CLINTON — Archer Daniels Midland and city officials are refuting statements made in an Associated Press story concerning an eminent domain bill that passed a Senate committee Wednesday.

The story read: “Officials have worried that the new restrictions could interfere with a huge development in Clinton, where ADM has proposed the construction of a large ethanol production facility.

“Some of the land for that project is being taken through condemnation, and critics warn the measure approved Wednesday could bring that project to a halt, costing hundreds of jobs.”

Local officials say the inaccuracy of those statements is threefold:

n While ADM recently announced plans to purchase all South Clinton properties west of South Fourth Street to construct a PHA plastics plant, an ethanol facility in Clinton is not in the works.

n Existing ADM jobs would not be affected if the PHA project could not move forward for whatever reason, said ADM officials. If a roadblock halted the project, the new jobs would not be realized, but no estimates have yet been given.

n At this point there has been no indication that eminent domain will be utilized.

ADM officials stated Thursday that some properties have already been purchased seller-willing, or options to purchase signed.

“The city is not involved in any condemnation,” said Planning Director John Staszewski, “nor have we been asked to.”

No discussion or planning to use eminent domain has taken place, said City Attorney Matt Brisch.

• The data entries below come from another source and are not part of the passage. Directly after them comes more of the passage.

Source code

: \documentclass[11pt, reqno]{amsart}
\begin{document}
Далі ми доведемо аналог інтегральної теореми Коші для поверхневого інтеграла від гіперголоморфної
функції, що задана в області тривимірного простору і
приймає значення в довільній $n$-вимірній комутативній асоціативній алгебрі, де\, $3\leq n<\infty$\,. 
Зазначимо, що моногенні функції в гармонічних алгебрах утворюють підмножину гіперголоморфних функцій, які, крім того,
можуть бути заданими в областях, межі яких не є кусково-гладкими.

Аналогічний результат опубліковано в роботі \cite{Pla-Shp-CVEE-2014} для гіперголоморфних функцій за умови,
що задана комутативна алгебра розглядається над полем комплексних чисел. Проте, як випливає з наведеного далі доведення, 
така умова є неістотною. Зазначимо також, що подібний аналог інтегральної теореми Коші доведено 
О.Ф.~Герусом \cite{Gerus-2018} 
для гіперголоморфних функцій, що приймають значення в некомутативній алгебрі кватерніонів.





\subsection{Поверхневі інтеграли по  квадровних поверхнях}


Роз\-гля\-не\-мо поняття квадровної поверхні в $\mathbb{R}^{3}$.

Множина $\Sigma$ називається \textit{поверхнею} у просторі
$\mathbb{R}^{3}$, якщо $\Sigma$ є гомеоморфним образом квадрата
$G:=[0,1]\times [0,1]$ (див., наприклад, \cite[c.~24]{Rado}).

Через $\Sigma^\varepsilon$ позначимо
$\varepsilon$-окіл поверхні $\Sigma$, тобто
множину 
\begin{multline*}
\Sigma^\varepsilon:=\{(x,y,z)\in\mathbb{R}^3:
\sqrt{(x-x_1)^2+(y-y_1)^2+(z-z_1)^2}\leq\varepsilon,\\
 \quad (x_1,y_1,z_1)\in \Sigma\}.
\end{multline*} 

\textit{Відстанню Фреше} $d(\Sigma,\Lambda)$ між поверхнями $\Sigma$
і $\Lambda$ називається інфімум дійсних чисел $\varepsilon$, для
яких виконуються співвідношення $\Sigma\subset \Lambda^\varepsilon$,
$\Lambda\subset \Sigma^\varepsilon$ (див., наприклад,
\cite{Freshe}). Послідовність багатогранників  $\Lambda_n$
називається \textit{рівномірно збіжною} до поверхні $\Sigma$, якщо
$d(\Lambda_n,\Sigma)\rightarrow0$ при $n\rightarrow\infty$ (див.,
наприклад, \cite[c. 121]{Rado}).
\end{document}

When ADM was in the process of purchasing land for the co-generation facility in 2004, said former City Attorney Bruce Johansen, the company talked with the city about whether it would use eminent domain if necessary. No formal request was ever made.

“I would think...” he said, “if all else fails” the City Council would make the decision,” he said.

“I don’t think anyone wants to invoke eminent domain,” said Clinton Area Chamber of Commerce President Dennis Lauver, “but it’s a tool for keeping prices in” a reasonable range.

Eminent domain was used to acquire a handful of properties for the construction of the Mill Creek Parkway. A few owners appealed the measure to the district court, but the cases were resolved prior to going to trial. In that case, the project was for public use, not economic development.

Land also was acquired through eminent domain for Hy-Vee, but not from unwilling sellers. In one case, the owner was not able to be located, so a free-and-clear title could not be conveyed. That issue was resolved by the condemnation board, said Johansen.

The proposed legislation would limit the ability of governmental bodies to acquire private property through eminent domain. The Senate bill is a compromised version of one passed by the House of Representatives in February.

“I think that it is the intent of the Senate to agree with the House to make (eminent domain) tougher,” said Sen. Roger Stewart, D-Preston, but added that he does not know what the outcome will be.